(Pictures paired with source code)
--------

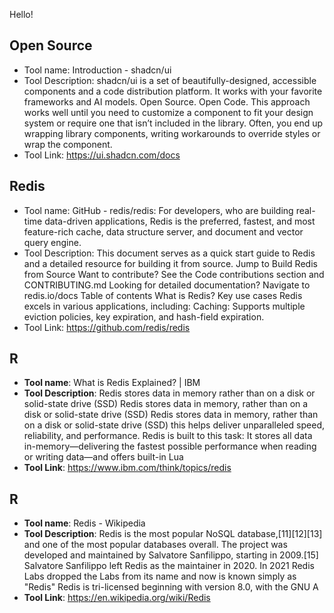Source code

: Hello!


 ## Open Source 
- Tool name: Introduction - shadcn/ui
- Tool Description: shadcn/ui is a set of beautifully-designed, accessible components and a code distribution platform. It works with your favorite frameworks and AI models. Open Source. Open Code. This approach works well until you need to customize a component to fit your design system or require one that isn’t included in the library. Often, you end up wrapping library components, writing workarounds to override styles or wrap the component.
- Tool Link: https://ui.shadcn.com/docs

 ## Redis 
- Tool name: GitHub - redis/redis: For developers, who are building real-time data-driven applications, Redis is the preferred, fastest, and most feature-rich cache, data structure server, and document and vector query engine.
- Tool Description: This document serves as a quick start guide to Redis and a detailed resource for building it from source. Jump to Build Redis from Source Want to contribute? See the Code contributions section and CONTRIBUTING.md Looking for detailed documentation? Navigate to redis.io/docs Table of contents What is Redis? Key use cases Redis excels in various applications, including: Caching: Supports multiple eviction policies, key expiration, and hash-field expiration.
- Tool Link: https://github.com/redis/redis

## R 
- **Tool name**: What is Redis Explained? | IBM
- **Tool Description**: Redis stores data in memory rather than on a disk or solid-state drive (SSD) Redis stores data in memory, rather than on a disk or solid-state drive (SSD) Redis stores data in memory, rather than on a disk or solid-state drive (SSD) this helps deliver unparalleled speed, reliability, and performance. Redis is built to this task: It stores all data in-memory—delivering the fastest possible performance when reading or writing data—and offers built-in Lua
- **Tool Link**: https://www.ibm.com/think/topics/redis

## R 
- **Tool name**: Redis - Wikipedia
- **Tool Description**: Redis is the most popular NoSQL database,[11][12][13] and one of the most popular databases overall. The project was developed and maintained by Salvatore Sanfilippo, starting in 2009.[15] Salvatore Sanfilippo left Redis as the maintainer in 2020. In 2021 Redis Labs dropped the Labs from its name and now is known simply as "Redis" Redis is tri-licensed beginning with version 8.0, with the GNU A
- **Tool Link**: https://en.wikipedia.org/wiki/Redis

--------

What is being asked - The lines that contain the word "https" are wanted; copy each of them from the records.

Task response -
- Tool Link: https://ui.shadcn.com/docs
- Tool Link: https://github.com/redis/redis
- **Tool Link**: https://www.ibm.com/think/topics/redis
- **Tool Link**: https://en.wikipedia.org/wiki/Redis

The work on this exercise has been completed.